6/11/2007

Cavaco escavaca

Não é com o intuito de fazer trocadilhos, que são fáceis, que se diz que o Presidente, que durante meses e meses não deu cavaco, resolveu ultimamente lançar os primeiros cavacos para a fogueira do governo. "Trata-se de manobra de distanciamento de um político que não quer ficar associado a maus resultados governamentais e, principalmente, a medidas impopulares", dirão alguns. "É a concordância com a base de apoio que o elegeu", dirão outros. "Um certo populismo para poder sorrir para dentro quando membros do governo a seu lado são assobiados e ele é aplaudido", dirão uns terceiros.
Seja o que for, Cavaco mudou a sua táctica nas últimas semanas. Continua vago e indefinido, professor de professores como gosta de se ver, e formulando desejos que todos gostariam de ver concretizados mas que a realidade não permite. Ora, é essa realidade que o presidente não quer admitir.
Longe de mim fazer a apologia de Sócrates, que no entanto tem mostrado mais aspectos positivos do que negativos. Temos que nos lembrar que foram dois primeiro-ministros re-eleitos, Cavaco e Guterres, que acabaram por ser responsáveis por grande parte do descalabro das contas públicas nacionais. Sócrates propôs-se endireitá-las e, pela primeira vez, houve alguém que conseguiu bater o pé ao obreiro, mas despesista, Jardim. A reforma da Segurança Social está em marcha, o défice tem baixado, têm sido introduzidas reformas controversas na educação destinadas a aumentar a produtividade e a combater um facilitismo que raiava o escandaloso. É também verdade que têm sido cometidas algumas injustiças graves e que, como um amigo meu refere, Sócrates lembra um Putin à la portugaise. Mas este é, afinal, o problema de ir ao talho comprar carne e termos de pagar pelo osso quando só estamos verdadeiramente interessados na vianda.

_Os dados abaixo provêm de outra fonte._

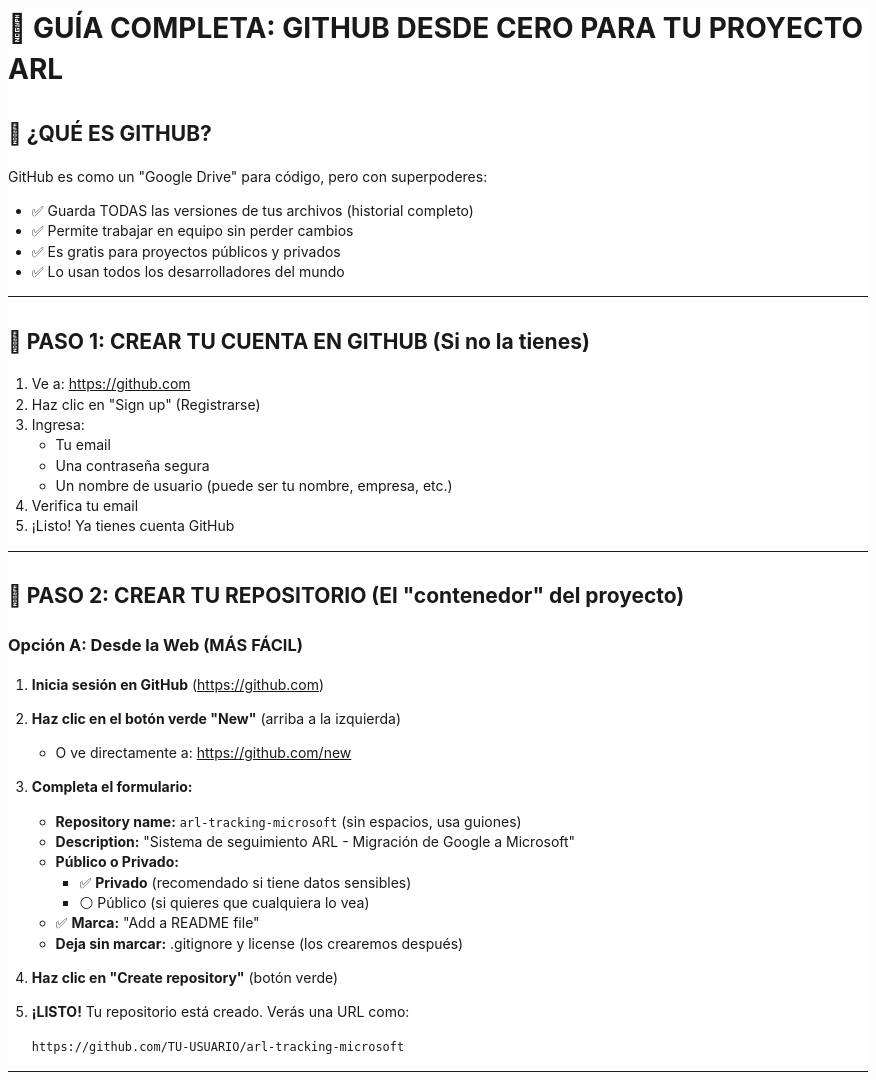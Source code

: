 # 🚀 GUÍA COMPLETA: GITHUB DESDE CERO PARA TU PROYECTO ARL

## 📌 ¿QUÉ ES GITHUB?

GitHub es como un "Google Drive" para código, pero con superpoderes:
- ✅ Guarda TODAS las versiones de tus archivos (historial completo)
- ✅ Permite trabajar en equipo sin perder cambios
- ✅ Es gratis para proyectos públicos y privados
- ✅ Lo usan todos los desarrolladores del mundo

---

## 🎯 PASO 1: CREAR TU CUENTA EN GITHUB (Si no la tienes)

1. Ve a: https://github.com
2. Haz clic en "Sign up" (Registrarse)
3. Ingresa:
   - Tu email
   - Una contraseña segura
   - Un nombre de usuario (puede ser tu nombre, empresa, etc.)
4. Verifica tu email
5. ¡Listo! Ya tienes cuenta GitHub

---

## 🎯 PASO 2: CREAR TU REPOSITORIO (El "contenedor" del proyecto)

### Opción A: Desde la Web (MÁS FÁCIL)

1. **Inicia sesión en GitHub** (https://github.com)

2. **Haz clic en el botón verde "New"** (arriba a la izquierda)
   - O ve directamente a: https://github.com/new

3. **Completa el formulario:**
   - **Repository name:** `arl-tracking-microsoft` (sin espacios, usa guiones)
   - **Description:** "Sistema de seguimiento ARL - Migración de Google a Microsoft"
   - **Público o Privado:** 
     - ✅ **Privado** (recomendado si tiene datos sensibles)
     - ⚪ Público (si quieres que cualquiera lo vea)
   - ✅ **Marca:** "Add a README file"
   - **Deja sin marcar:** .gitignore y license (los crearemos después)

4. **Haz clic en "Create repository"** (botón verde)

5. **¡LISTO!** Tu repositorio está creado. Verás una URL como:
   ```
   https://github.com/TU-USUARIO/arl-tracking-microsoft
   ```

---
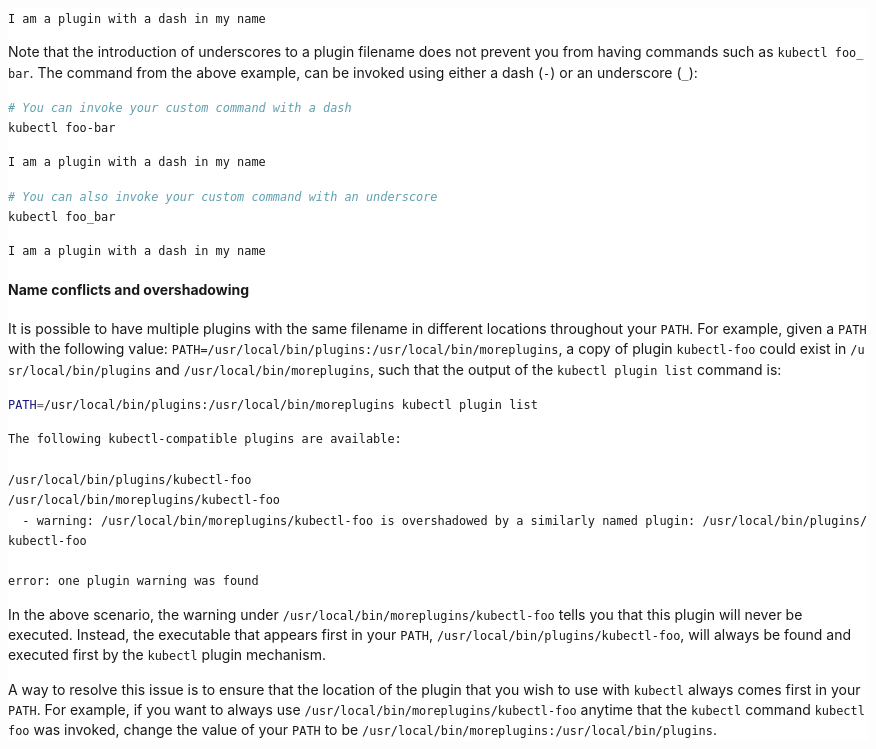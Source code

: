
 ```
I am a plugin with a dash in my name
```

Note that the introduction of underscores to a plugin filename does not prevent you from having commands such as `kubectl foo_bar`.
The command from the above example, can be invoked using either a dash (`-`) or an underscore (`_`):

```bash
# You can invoke your custom command with a dash
kubectl foo-bar
```

```
I am a plugin with a dash in my name
```

```bash
# You can also invoke your custom command with an underscore
kubectl foo_bar
```

```
I am a plugin with a dash in my name
```

#### Name conflicts and overshadowing

It is possible to have multiple plugins with the same filename in different locations throughout your `PATH`.
For example, given a `PATH` with the following value: `PATH=/usr/local/bin/plugins:/usr/local/bin/moreplugins`, a copy of plugin `kubectl-foo` could exist in `/usr/local/bin/plugins` and `/usr/local/bin/moreplugins`,
such that the output of the `kubectl plugin list` command is:

```bash
PATH=/usr/local/bin/plugins:/usr/local/bin/moreplugins kubectl plugin list
```

```
The following kubectl-compatible plugins are available:

/usr/local/bin/plugins/kubectl-foo
/usr/local/bin/moreplugins/kubectl-foo
  - warning: /usr/local/bin/moreplugins/kubectl-foo is overshadowed by a similarly named plugin: /usr/local/bin/plugins/kubectl-foo

error: one plugin warning was found
```

In the above scenario, the warning under `/usr/local/bin/moreplugins/kubectl-foo` tells you that this plugin will never be executed. Instead, the executable that appears first in your `PATH`, `/usr/local/bin/plugins/kubectl-foo`, will always be found and executed first by the `kubectl` plugin mechanism.

A way to resolve this issue is to ensure that the location of the plugin that you wish to use with `kubectl` always comes first in your `PATH`. For example, if you want to always use `/usr/local/bin/moreplugins/kubectl-foo` anytime that the `kubectl` command `kubectl foo` was invoked, change the value of your `PATH` to be `/usr/local/bin/moreplugins:/usr/local/bin/plugins`.
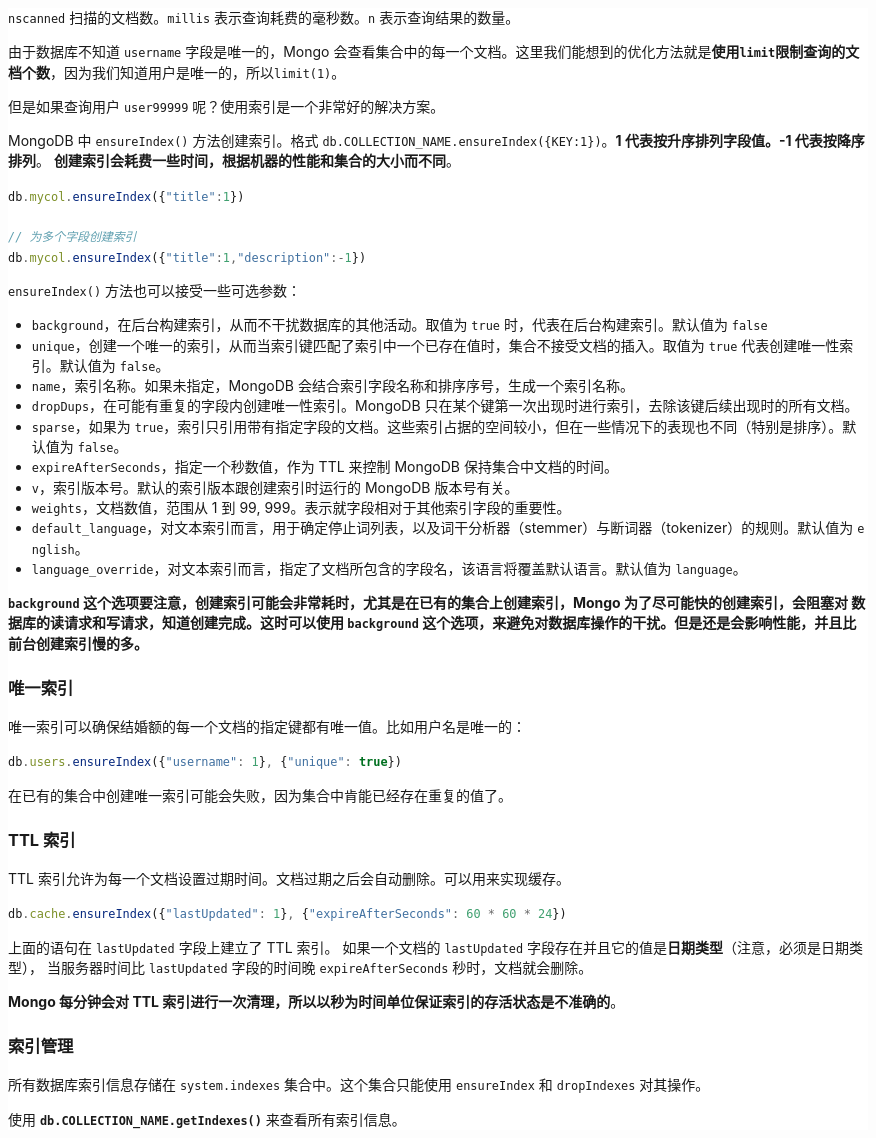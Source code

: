 `nscanned` 扫描的文档数。`millis` 表示查询耗费的毫秒数。`n` 表示查询结果的数量。

由于数据库不知道 `username` 字段是唯一的，Mongo 会查看集合中的每一个文档。这里我们能想到的优化方法就是**使用`limit`限制查询的文档个数**，因为我们知道用户是唯一的，所以`limit(1)`。

但是如果查询用户 `user99999` 呢？使用索引是一个非常好的解决方案。

MongoDB 中 `ensureIndex()` 方法创建索引。格式 `db.COLLECTION_NAME.ensureIndex({KEY:1})`。**1 代表按升序排列字段值。-1 代表按降序排列**。
**创建索引会耗费一些时间，根据机器的性能和集合的大小而不同**。

```js
db.mycol.ensureIndex({"title":1})

// 为多个字段创建索引
db.mycol.ensureIndex({"title":1,"description":-1})
```

`ensureIndex()` 方法也可以接受一些可选参数：
- `background`，在后台构建索引，从而不干扰数据库的其他活动。取值为 `true` 时，代表在后台构建索引。默认值为 `false`
- `unique`，创建一个唯一的索引，从而当索引键匹配了索引中一个已存在值时，集合不接受文档的插入。取值为 `true` 代表创建唯一性索引。默认值为 `false`。
- `name`，索引名称。如果未指定，MongoDB 会结合索引字段名称和排序序号，生成一个索引名称。
- `dropDups`，在可能有重复的字段内创建唯一性索引。MongoDB 只在某个键第一次出现时进行索引，去除该键后续出现时的所有文档。
- `sparse`，如果为 `true`，索引只引用带有指定字段的文档。这些索引占据的空间较小，但在一些情况下的表现也不同（特别是排序）。默认值为 `false`。
- `expireAfterSeconds`，指定一个秒数值，作为 TTL 来控制 MongoDB 保持集合中文档的时间。
- `v`，索引版本号。默认的索引版本跟创建索引时运行的 MongoDB 版本号有关。
- `weights`，文档数值，范围从 1 到 99, 999。表示就字段相对于其他索引字段的重要性。
- `default_language`，对文本索引而言，用于确定停止词列表，以及词干分析器（stemmer）与断词器（tokenizer）的规则。默认值为 `english`。
- `language_override`，对文本索引而言，指定了文档所包含的字段名，该语言将覆盖默认语言。默认值为 `language`。

**`background` 这个选项要注意，创建索引可能会非常耗时，尤其是在已有的集合上创建索引，Mongo 为了尽可能快的创建索引，会阻塞对
数据库的读请求和写请求，知道创建完成。这时可以使用 `background` 这个选项，来避免对数据库操作的干扰。但是还是会影响性能，并且比前台创建索引慢的多。**

### 唯一索引
唯一索引可以确保结婚额的每一个文档的指定键都有唯一值。比如用户名是唯一的：
```js
db.users.ensureIndex({"username": 1}, {"unique": true})
```

在已有的集合中创建唯一索引可能会失败，因为集合中肯能已经存在重复的值了。

### TTL 索引
TTL 索引允许为每一个文档设置过期时间。文档过期之后会自动删除。可以用来实现缓存。
```js
db.cache.ensureIndex({"lastUpdated": 1}, {"expireAfterSeconds": 60 * 60 * 24})
```
上面的语句在 `lastUpdated` 字段上建立了 TTL 索引。 如果一个文档的 `lastUpdated` 字段存在并且它的值是**日期类型**（注意，必须是日期类型），
当服务器时间比 `lastUpdated` 字段的时间晚 `expireAfterSeconds` 秒时，文档就会删除。

**Mongo 每分钟会对 TTL 索引进行一次清理，所以以秒为时间单位保证索引的存活状态是不准确的**。

### 索引管理
所有数据库索引信息存储在 `system.indexes` 集合中。这个集合只能使用 `ensureIndex` 和 `dropIndexes` 对其操作。

使用 **`db.COLLECTION_NAME.getIndexes()`** 来查看所有索引信息。
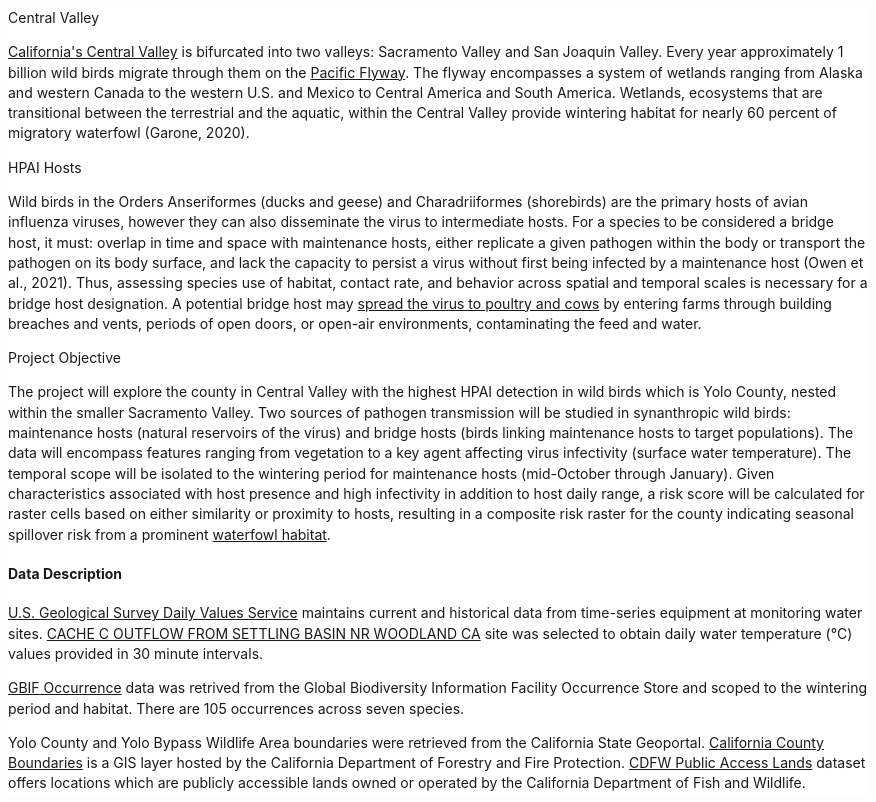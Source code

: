Central Valley

[California's Central Valley](https://ca.water.usgs.gov/projects/central-valley/about-central-valley.html) is bifurcated into two valleys: Sacramento Valley and San Joaquin Valley. Every year approximately 1 billion wild birds migrate through them on the [Pacific Flyway](https://www.sacramentoaudubon.org/pacific-flyway-conservation). The flyway encompasses a system of wetlands ranging from Alaska and western Canada to the western U.S. and Mexico to Central America and South America. Wetlands, ecosystems that are transitional between the terrestrial and the aquatic, within the Central Valley provide wintering habitat for nearly 60 percent of migratory waterfowl (Garone, 2020).

HPAI Hosts

Wild birds in the Orders Anseriformes (ducks and geese) and Charadriiformes (shorebirds) are the primary hosts of avian influenza viruses, however they can also disseminate the virus to intermediate hosts. For a species to be considered a bridge host, it must: overlap in time and space with maintenance hosts, either replicate a given pathogen within the body or transport the pathogen on its body surface, and lack the capacity to persist a virus without first being infected by a maintenance host (Owen et al., 2021). Thus, assessing species use of habitat, contact rate, and behavior across spatial and temporal scales is necessary for a bridge host designation. A potential bridge host may [spread the virus to poultry and cows](https://www.nature.com/articles/srep36237) by entering farms through building breaches and vents, periods of open doors, or open-air environments, contaminating the feed and water. 

Project Objective

The project will explore the county in Central Valley with the highest HPAI detection in wild birds which is Yolo County, nested within the smaller Sacramento Valley. Two sources of pathogen transmission will be studied in synanthropic wild birds: maintenance hosts (natural reservoirs of the virus) and bridge hosts (birds linking maintenance hosts to target populations). The data will encompass features ranging from vegetation to a key agent affecting virus infectivity (surface water temperature). The temporal scope will be isolated to the wintering period for maintenance hosts (mid-October through January). Given characteristics associated with host presence and high infectivity in addition to host daily range, a risk score will be calculated for raster cells based on either similarity or proximity to hosts, resulting in a composite risk raster for the county indicating seasonal spillover risk from a prominent [waterfowl habitat](https://wildlife.ca.gov/Lands/Places-to-Visit/Yolo-Bypass-WA).

#### Data Description

[U.S. Geological Survey Daily Values Service](https://waterservices.usgs.gov/docs/dv-service/daily-values-service-details) maintains current and historical data from time-series equipment at monitoring water sites. [CACHE C OUTFLOW FROM SETTLING BASIN NR WOODLAND CA](https://waterdata.usgs.gov/monitoring-location/11452900) site was selected to obtain daily water temperature (°C) values provided in 30 minute intervals. 

[GBIF Occurrence](https://doi.org/10.15468/dl.jqrwjf) data was retrived from the Global Biodiversity Information Facility Occurrence Store and scoped to the wintering period and habitat. There are 105 occurrences across seven species.

Yolo County and Yolo Bypass Wildlife Area boundaries were retrieved from the California State Geoportal. [California County Boundaries](https://gis.data.ca.gov/datasets/8713ced9b78a4abb97dc130a691a8695_0/explore?location=36.651235%2C-119.002032%2C6.22) is a GIS layer hosted by the California Department of Forestry and Fire Protection. [CDFW Public Access Lands](https://gis.data.ca.gov/datasets/b3b6dd29b34247dbb2dd773ea17cc82d_0/explore?location=38.549943%2C-121.691363%2C11.00) dataset offers locations which are publicly accessible lands owned or operated by the California Department of Fish and Wildlife.
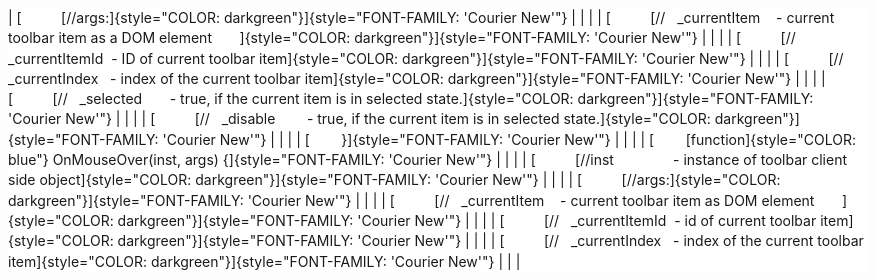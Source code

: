 | [          [//args:]{style="COLOR: darkgreen"}]{style="FONT-FAMILY: 'Courier New'"}                                                                                                                                            |
|                                                                                                                                                                                                                                |
| [          [//   \_currentItem    - current toolbar item as a DOM element       ]{style="COLOR: darkgreen"}]{style="FONT-FAMILY: 'Courier New'"}                                                                               |
|                                                                                                                                                                                                                                |
| [          [//   \_currentItemId  - ID of current toolbar item]{style="COLOR: darkgreen"}]{style="FONT-FAMILY: 'Courier New'"}                                                                                                 |
|                                                                                                                                                                                                                                |
| [          [//   \_currentIndex   - index of the current toolbar item]{style="COLOR: darkgreen"}]{style="FONT-FAMILY: 'Courier New'"}                                                                                          |
|                                                                                                                                                                                                                                |
| [          [//   \_selected       - true, if the current item is in selected state.]{style="COLOR: darkgreen"}]{style="FONT-FAMILY: 'Courier New'"}                                                                            |
|                                                                                                                                                                                                                                |
| [          [//   \_disable        - true, if the current item is in selected state.]{style="COLOR: darkgreen"}]{style="FONT-FAMILY: 'Courier New'"}                                                                            |
|                                                                                                                                                                                                                                |
| [        }]{style="FONT-FAMILY: 'Courier New'"}                                                                                                                                                                                |
|                                                                                                                                                                                                                                |
| [        [function]{style="COLOR: blue"} OnMouseOver(inst, args) {]{style="FONT-FAMILY: 'Courier New'"}                                                                                                                        |
|                                                                                                                                                                                                                                |
| [          [//inst               - instance of toolbar client side object]{style="COLOR: darkgreen"}]{style="FONT-FAMILY: 'Courier New'"}                                                                                      |
|                                                                                                                                                                                                                                |
| [          [//args:]{style="COLOR: darkgreen"}]{style="FONT-FAMILY: 'Courier New'"}                                                                                                                                            |
|                                                                                                                                                                                                                                |
| [          [//   \_currentItem    - current toolbar item as DOM element       ]{style="COLOR: darkgreen"}]{style="FONT-FAMILY: 'Courier New'"}                                                                                 |
|                                                                                                                                                                                                                                |
| [          [//   \_currentItemId  - id of current toolbar item]{style="COLOR: darkgreen"}]{style="FONT-FAMILY: 'Courier New'"}                                                                                                 |
|                                                                                                                                                                                                                                |
| [          [//   \_currentIndex   - index of the current toolbar item]{style="COLOR: darkgreen"}]{style="FONT-FAMILY: 'Courier New'"}                                                                                          |
|                                                                                                                                                                                                                                |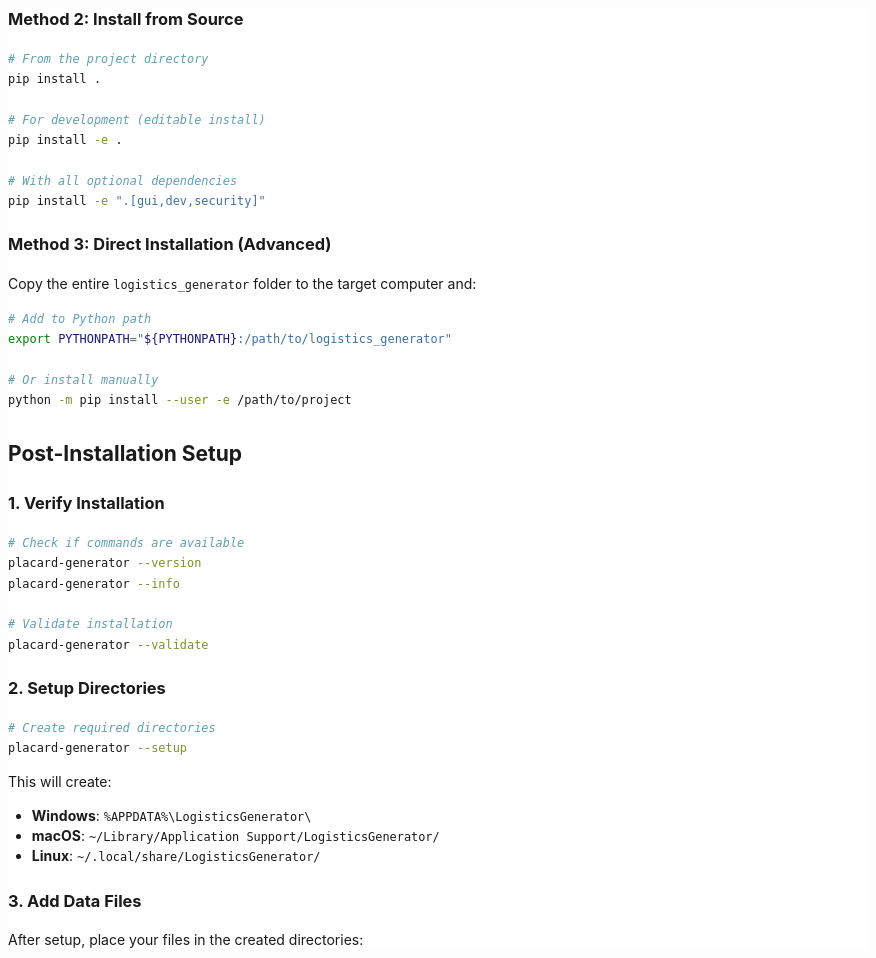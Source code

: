 ### Method 2: Install from Source

```bash
# From the project directory
pip install .

# For development (editable install)
pip install -e .

# With all optional dependencies
pip install -e ".[gui,dev,security]"
```

### Method 3: Direct Installation (Advanced)

Copy the entire `logistics_generator` folder to the target computer and:

```bash
# Add to Python path
export PYTHONPATH="${PYTHONPATH}:/path/to/logistics_generator"

# Or install manually
python -m pip install --user -e /path/to/project
```

## Post-Installation Setup

### 1. Verify Installation

```bash
# Check if commands are available
placard-generator --version
placard-generator --info

# Validate installation
placard-generator --validate
```

### 2. Setup Directories

```bash
# Create required directories
placard-generator --setup
```

This will create:
- **Windows**: `%APPDATA%\LogisticsGenerator\`
- **macOS**: `~/Library/Application Support/LogisticsGenerator/`
- **Linux**: `~/.local/share/LogisticsGenerator/`

### 3. Add Data Files

After setup, place your files in the created directories:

Cavaco tem falado, sempre em meias-palavras e tom doutoral, sobre a Segurança Social, o desemprego, a demografia, a pobreza, o novo aeroporto, o emprego dos jovens, a educação, a saúde, e agora sobre os sinais de retoma económica que, nas suas palavras, são fracos. Ora, o Presidente sabe muito bem que Portugal, apesar dos fartos proventos de Bruxelas, foi um dos países da União mais afectados pela globalização, a qual levou à entrada nos nossos mercados externos de produtos a preços baixíssimos, com os quais é impossível competir devido a condições que são à partida bem diversas. Cavaco sabe também que o preço do petróleo praticamente triplicou desde que ele foi primeiro-ministro, pelo que a nossa balança comercial fica naturalmente afectada. Cavaco sabe que agora não é com um estalido de dedos que se aumentam as exportações portuguesas através de preços mais baixos - Portugal já não tem a sua moeda nacional própria que lhe permita baixar os preços artificialmente através de desvalorizações. Cavaco sabe que o endividamento das famílias portuguesas está em estreita correlação com os lucros bancários, que são fabulosos. Sabe, ainda, que Roma e Pavia não se fizeram num dia e, se fosse totalmente honesto nas suas palavras, não esqueceria de referir que os problemas da educação, que são de facto cruciais, não foram melhorados nos seus dois mandatos. Muito pelo contrário, agravaram-se: aumentou a quantidade, não melhorou a qualidade.
Por tudo isto, deve entender-se que o Governo não pode contar mais com o apoio e até os elogios de Cavaco. Porém, se virmos bem, existe congruência na atitude presidencial e respeito pela base que o elegeu. Esperemos, atentos, o desenrolar dos próximos episódios.